Search the material for the string "image", then return every line where it is found.

- EXTRACTED ENTRIES
※ ※ ※

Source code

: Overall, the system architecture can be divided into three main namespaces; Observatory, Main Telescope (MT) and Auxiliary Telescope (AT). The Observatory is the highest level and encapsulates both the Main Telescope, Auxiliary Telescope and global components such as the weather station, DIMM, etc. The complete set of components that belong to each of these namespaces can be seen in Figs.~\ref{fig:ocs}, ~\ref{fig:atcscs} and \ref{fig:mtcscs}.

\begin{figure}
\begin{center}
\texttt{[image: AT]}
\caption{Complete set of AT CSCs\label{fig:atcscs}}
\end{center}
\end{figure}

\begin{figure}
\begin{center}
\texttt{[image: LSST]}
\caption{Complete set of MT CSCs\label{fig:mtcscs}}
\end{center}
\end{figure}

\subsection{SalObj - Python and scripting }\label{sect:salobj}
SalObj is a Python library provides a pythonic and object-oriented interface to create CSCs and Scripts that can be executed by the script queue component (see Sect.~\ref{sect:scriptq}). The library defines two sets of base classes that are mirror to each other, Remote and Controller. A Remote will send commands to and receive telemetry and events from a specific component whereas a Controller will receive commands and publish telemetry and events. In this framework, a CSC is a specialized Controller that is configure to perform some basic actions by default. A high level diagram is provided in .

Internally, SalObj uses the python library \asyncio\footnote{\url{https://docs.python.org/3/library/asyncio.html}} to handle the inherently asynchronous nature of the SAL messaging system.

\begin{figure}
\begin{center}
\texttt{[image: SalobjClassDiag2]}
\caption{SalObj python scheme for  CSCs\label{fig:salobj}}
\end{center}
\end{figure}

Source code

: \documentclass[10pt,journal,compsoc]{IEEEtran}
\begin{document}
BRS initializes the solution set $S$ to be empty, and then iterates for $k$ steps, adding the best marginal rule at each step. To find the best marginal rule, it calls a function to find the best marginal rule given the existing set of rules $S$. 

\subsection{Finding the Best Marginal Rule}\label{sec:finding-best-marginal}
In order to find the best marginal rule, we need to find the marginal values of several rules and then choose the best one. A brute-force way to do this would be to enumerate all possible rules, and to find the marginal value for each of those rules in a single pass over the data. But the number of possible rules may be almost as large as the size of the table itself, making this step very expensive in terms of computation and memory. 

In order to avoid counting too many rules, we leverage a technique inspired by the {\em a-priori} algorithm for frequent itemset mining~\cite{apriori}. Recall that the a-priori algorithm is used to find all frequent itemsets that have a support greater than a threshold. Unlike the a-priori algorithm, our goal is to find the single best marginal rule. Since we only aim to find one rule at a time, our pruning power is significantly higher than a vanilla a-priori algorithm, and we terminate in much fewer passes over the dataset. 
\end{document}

※ ※ ※

- EXERCISE RESPONSE
\texttt{[image: AT]}
\texttt{[image: LSST]}
\texttt{[image: SalobjClassDiag2]}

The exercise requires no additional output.